Correspondence: Nachiketa Tiwari, Department of Mechanical Engineering, Indian Institute of Technology, Kanpur, India, Tel: +9559270306, Fax: +9559270306, E-mail: ntiwari@iitk.ac.in
Received 2021 July 3; Revised 2021 August 31; Accepted 2021 August 31.

Abstract

Purpose

The Long-Term Average Speech Spectrum (LTASS) and Dynamic Range (DR) of speech strongly influence estimates of Speech Intelligibility Index (SII), gain and compression required for hearing aid fitting. It is also known that acoustic and linguistic characteristics of a language have a bearing on its LTASS and DR. Thus, there is a need to estimate LTASS and DR for Indian languages. The present work on three Indian languages fills this gap and contrasts LTASS and DR attributes of these languages against British English.

Methods

For this purpose, LTASS and DR were measured for 21 one-third octave bands in the frequency range of 0.1 to 10 kHz for Hindi, Kannada, Indian English and British English.

Results

Our work shows that the DR of Indian languages studied is 7–10 dB less relative to that of British English. We also report that LTASS levels for Indian languages are 7 dB lower relative to British English for frequencies above 1 kHz. Finally, we observed that LTASS and DR attributes across genders were more or less the same.

Conclusions

Given the evidence presented in this work that LTASS and DR characteristics for Indian languages analyzed are markedly different than those for BE, there is a need to determine Indian language specific SII, as well as gain and compression parameters used in hearing aids.

INTRODUCTION

The Long-term Average Speech Spectrum (LTASS) and Dynamic Range (DR) of speech strongly influence estimates of Speech Intelligibility Index (SII) [1], and also prescribed gain and compression required for hearing aid [24]. It is also known that acoustic and linguistic characteristics of a language have a bearing on LTASS and DR. Thus, the SII [5,6] as well as optimal gain and compression required for hearing aids can be language dependent [79]. Unfortunately, not many studies have been conducted to estimate LTASS and DR for Indian languages, which are spoken by over1.3 billion people. The present study addresses this need by measuring LTASS and DR for Kannada (KL) which is spoken in a part of Southern India, Hindi (HL) which is spoken by majority of North Indians, and English as spoken by Indians, termed as Indian English (IE). For purpose of comparison similar measurements were also made for British English (BE).

Long term average speech spectrum

The LTASS is a frequency-dependent measure of time-averaged sound pressure level for speech. It provides a global representation of acoustic characteristics of continuous speech [2]. There are many factors that influence the LTASS, and language is a very important factor among these [1012]. Byrne et al. [13] studied 13 different languages and observed that the differences in LTASS levels across languages do not exceed 3dB. They attributed such small differences to variations in the frequency of occurrence of different phonemes across languages. Based on such an understanding, they recommended the use of a universal i.e., language-independent LTASS for different applications. However, there is no hard data to show conclusively that such differences are indeed not significant, especially for languages which were not covered in Byrne’s study. In fact Noh and Lee [10] showed that LTASS levels for Korean were 5–8 dB lesser relative to English at frequencies above 1.6 kHz.

We would also like to point out that there are several studies showing that Indian languages differ significantly from English in terms of phoneme distribution and acoustic properties. Differences in phoneme distribution have been reported for Hindi [14], Kannada [15] and several other Indian languages [16]. Further, acoustic properties of Indian phonemes are also markedly different vis-à-vis English, as reported by Kochetov and Sreedevi [17] and Tabain and Kochetov [18]. Such differences may be a source of a marked difference in LTASS for Indian languages relative to English.

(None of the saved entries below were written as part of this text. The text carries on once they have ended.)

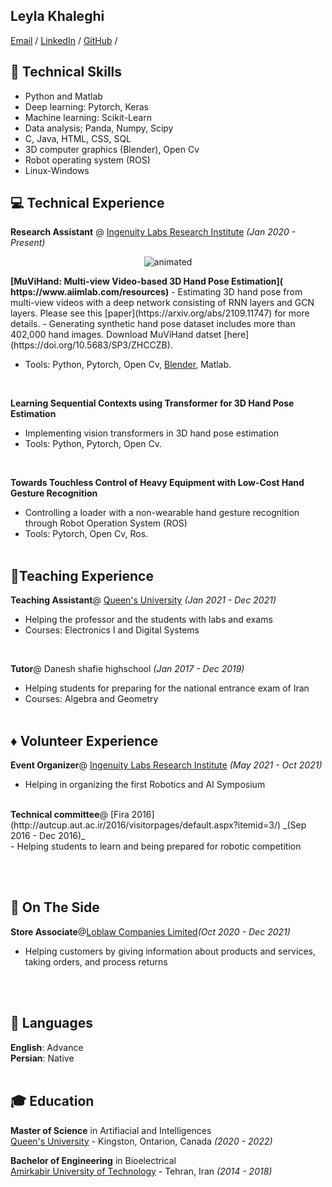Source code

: ## Leyla Khaleghi


[Email](mailto:hello@workwithcarolyn.com)  / [LinkedIn](https://www.linkedin.com/in/leyla-khaleghi-01050614a/) / [GitHub](https://github.com/LeylaKhaleghi) / 

## 🔨 Technical Skills
- Python and Matlab
- Deep learning: Pytorch, Keras
- Machine learning: Scikit-Learn
- Data analysis; Panda, Numpy, Scipy
- C, Java, HTML, CSS, SQL
- 3D computer graphics (Blender), Open Cv
- Robot operating system (ROS)
- Linux-Windows

## 💻 Technical Experience

**Research Assistant** @ [Ingenuity Labs Research Institute](https://ingenuitylabs.queensu.ca/) _(Jan 2020 - Present)_ <br>
<p align="center">
  <img src="3D.gif" alt="animated" />
</p>
<b>[MuViHand: Multi-view Video-based 3D Hand Pose Estimation]( https://www.aiimlab.com/resources)</b>
- Estimating 3D hand pose from multi-view videos with a deep network consisting of RNN layers and GCN layers.
Please see this [paper](https://arxiv.org/abs/2109.11747) for more details.
- Generating synthetic hand pose dataset includes more than 402,000 hand images.
Download MuViHand datset [here](https://doi.org/10.5683/SP3/ZHCCZB).

- Tools: Python, Pytorch, Open Cv, [Blender](https://www.blender.org/), Matlab.
<br>

 <b>Learning Sequential Contexts using Transformer for 3D Hand Pose Estimation</b>
- Implementing vision transformers in 3D hand pose estimation
- Tools: Python, Pytorch, Open Cv.
 <br>
 
 <b>Towards Touchless Control of Heavy Equipment with Low-Cost Hand Gesture Recognition</b>
- Controlling a loader with a non-wearable hand gesture recognition through Robot Operation System (ROS)
- Tools: Pytorch, Open Cv, Ros. 
<br><br>

## 📎Teaching Experience

<b>Teaching Assistant</b>@ [Queen's University](https://www.ece.queensu.ca/) _(Jan 2021 - Dec 2021)_ <br>
- Helping the professor and the students with labs and exams
- Courses: Electronics I and Digital Systems

 <br>
 
<b>Tutor</b>@ Danesh shafie highschool _(Jan 2017 - Dec 2019)_ <br>
 - Helping students for preparing for the national entrance exam of Iran 
 - Courses: Algebra and Geometry
<br><br>

## ♦️ Volunteer Experience

<b>Event Organizer</b>@ [Ingenuity Labs Research Institute](https://ingenuitylabs.queensu.ca/symposium2021/) _(May 2021 - Oct 2021)_ <br>
- Helping in organizing the first Robotics and AI Symposium


 <br>
 <b>Technical committee</b>@ [Fira 2016](http://autcup.aut.ac.ir/2016/visitorpages/default.aspx?itemid=3/) _(Sep 2016  - Dec 2016)_ <br>
-  Helping students to learn and being prepared for robotic competition

 
<br><br>

## 📌 On The Side

<b>Store Associate</b>@[Loblaw Companies Limited](https://www.loblaw.ca/)_(Oct 2020 - Dec 2021)_ <br>
- Helping customers by giving information about products and services, taking orders, and process returns

<br><br>

## 💬 Languages

**English**: Advance <br>
**Persian**: Native
<br><br>

## 🎓 Education

**Master of Science** in Artifiacial and Intelligences<br>
[Queen's University](https://www.ece.queensu.ca/) - Kingston, Ontarion, Canada _(2020 - 2022)_

**Bachelor of Engineering** in Bioelectrical<br>
[Amirkabir University of Technology](https://aut.ac.ir/en) - Tehran, Iran _(2014 - 2018)_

However, there is only one study [19] which explores LTASS for some Indian languages; Malayalam, Hindi and Kannada. Among these, Malayalam was reported to have maximum energy relative to English in the 0.25–1 kHz band, in higher bands LTASS values were more or less the same. However, their LTASS estimates cannot be compared with those reported by Byrne et al. [13] for two reasons. One, Mili et al. [19] did not normalize their signal to normal conversational level and two, they measured LTASS levels in octave bands instead of one-third octave bands. Therefore, Mili’s study suggests that there is indeed a strong need for a detailed study of LTASS for Indian languages.

Dynamic range

The dynamic range of speech (DR) is often defined as the difference between its maximum and minimum levels. It plays an important role in design of algorithms for predicting speech intelligibility, prescribing gain for hearing aids, design and selection of acoustic transducers for mobile phones and head-sets, and also for compressing signal for various applications.

The DR of speech is often estimated in 1/3rd octave bands. It is calculated by breaking the speech sample over a series of small time windows (integration time), determining the speech level for each window, and finally computing the DR for the signal. Such computations are performed for different frequency bands. The DR of speech is affected by several factors; integration time [2022], DR definition [21,22], and frequency band [3,13,2023].

Byrne et al. [13] measured DR of speech, using a 99–1% definition, for 13 different languages and reported a frequency averaged DR of 30 dB across frequencies for all languages, sans Japanese (36 dB) and Australian English (26 dB). They also reported that DR levels across frequency bands varied by as much as 7 dB. In 2014, Jin et al. estimated DR values for three languages; Korean, Mandarin, and English. They reported that the DR for Korean is 11 dB less at lower frequencies, and 10 dB more at mid and high frequencies relative to English. They attributed such differences to variations of phoneme distributions between Korean and English. These works show that DR values can be remarkably different across languages. Thus, there is a need to characterize Indian languages in terms of DR as well.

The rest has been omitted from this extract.